Market report: Tuesday close
The Chancellor may desperately want mortgage lenders to lower rates and ease the housing crisis - but the City reckons he's got no chance.
Evening Standard's Hugo Duncan
Merrill Lynch today warned there will be 'a further deterioration in the mortgage lending environment' in the coming months and that the usual 'spring bounce' in the housing market 'is less bouncy than it should be'.
The research note by Merrill analysts Mark Hake and Judy Shaw made grim reading for Alistair Darling and his boss Gordon Brown as well as for those struggling to meet mortgage costs or get a new home loan. It is also more bad news for housebuilders, who have seen their share prices more than halve in value since early last year.
Merrill gave them another kicking today by downgrading Barratt Developments, Bellway, Redrow, Bovis Homes and Taylor Wimpey.
Calling it 'triple witching time' for the sector, Hake and Shaw said: 'Worryingly, it is clear that the UK housebuilders are entering a new and potentially volatile period characterised by significantly constrained mortgage availability, buyers deferring purchases in anticipation of price falls, and their growing concerns about employment security.'
Before now, Merrill reckoned the number of houses sold this year would fall 15%. Today it revised its forecasts, predicting a 25% drop.
'We also pull back our house price expectations, and now envisage that UK prices will likely deteriorate 5% in each of 2008 and 2009,' it said.
Persimmon shares plunged 37p, or 5%, to 662p while second-tier rivals were also on the slide. Barratt fell 18½p to 346¾p, Bellway 26p to 764p, Redrow 6½p to 286¼p, Bovis Homes Group 18½p to 494p and Taylor Wimpey 9p to 150¾p.
The banking sector was in focus after Royal Bank of Scotland took its begging bowl to the City and asked investors for a staggering £12bn.
RBS shares tumbled 14½p to 358p, a fall of almost 4%, and were followed down by rivals on speculation that other banks will unveil rights issues of their own. Barclays and HBOS are among the favourites, and their shares fell 17½p and 20p respectively to 461p and 520p.
Home Retail Group shares, down 13¼p to 243¼p, and DSG International, off 5¾p to 62¼p, led the decline among retailers after Merrill cut the industry to underweight on concern that spending will be hit by higher living costs.
Once again, blue-chip miners and oil explorers came riding to the rescue and stopped the wider market from suffering too heavily.
The FTSE 100 index fell 18.3 points to 6034.7 after Asian stocks retreated from their recent seven-week highs. The Dow Jones was down 55.7 points to 12,769.3 in New York tonight.
Rising metal prices helped Antofagasta jump 28p to 830p and Xstrata rise 85p to 3998p, while oil's move above $118 a barrel saw BP nudge 2½p higher to 576p, Cairn Energy put on 35p to 3050p and Tullow Oil tick up 11p to 732p.
Citigroup cut its profits forecasts on Rentokil Initial after the royal ratcatcher yesterday warned its City Link parcels business was likely to make significant losses this year. However, it believes new chief executive Alan Brown presented 'a credible turnaround plan'. The shares eased 2½p to 95p.

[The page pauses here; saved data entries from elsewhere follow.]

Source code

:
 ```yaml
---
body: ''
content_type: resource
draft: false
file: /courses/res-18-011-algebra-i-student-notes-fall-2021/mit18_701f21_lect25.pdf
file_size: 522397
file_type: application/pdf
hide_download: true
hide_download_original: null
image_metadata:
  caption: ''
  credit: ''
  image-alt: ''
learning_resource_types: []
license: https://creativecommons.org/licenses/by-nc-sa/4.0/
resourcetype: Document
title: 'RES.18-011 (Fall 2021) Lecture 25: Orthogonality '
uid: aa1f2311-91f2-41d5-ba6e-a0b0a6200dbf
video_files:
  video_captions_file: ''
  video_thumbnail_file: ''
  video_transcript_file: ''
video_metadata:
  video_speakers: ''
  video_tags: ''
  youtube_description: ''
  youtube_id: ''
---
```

Plans by the Daily Sport to position itself as a more upmarket newspaper were met with shock, and shares in owner Sport Media Group initially plunged by more than a quarter to 30p. That provided non-executive director David Bailey with a buying opportunity and he snapped up 75,000 shares at 29¾p each - an outlay of just over £22,300. The shares fell ½p to 30p.
TOMORROW'S AGENDA
• The City will scrutinise minutes from this month's meeting of the Bank of England's monetary policy committee for clues on future rate-setting decisions. Economists believe all nine members will have voted for a quarter-point cut, but there is speculation arch-dove David Blanchflower and Sir John Gieve may have opted for a half-point reduction.
• Mining giant BHP Billiton, which has its sights set on taking over rival Rio Tinto, unveils first-quarter production figures. Shareholders are keen to see how much poor weather in Australia has hit iron ore and coal output.
• GlaxoSmithKline is tipped to unveil sales of £5.6bn for the first quarter when it kicks off the reporting season for pharmaceutical companies. Asthma drug Advair should prove its most lucrative treatment but analysts warn of increased competition from AstraZeneca's Symbicort.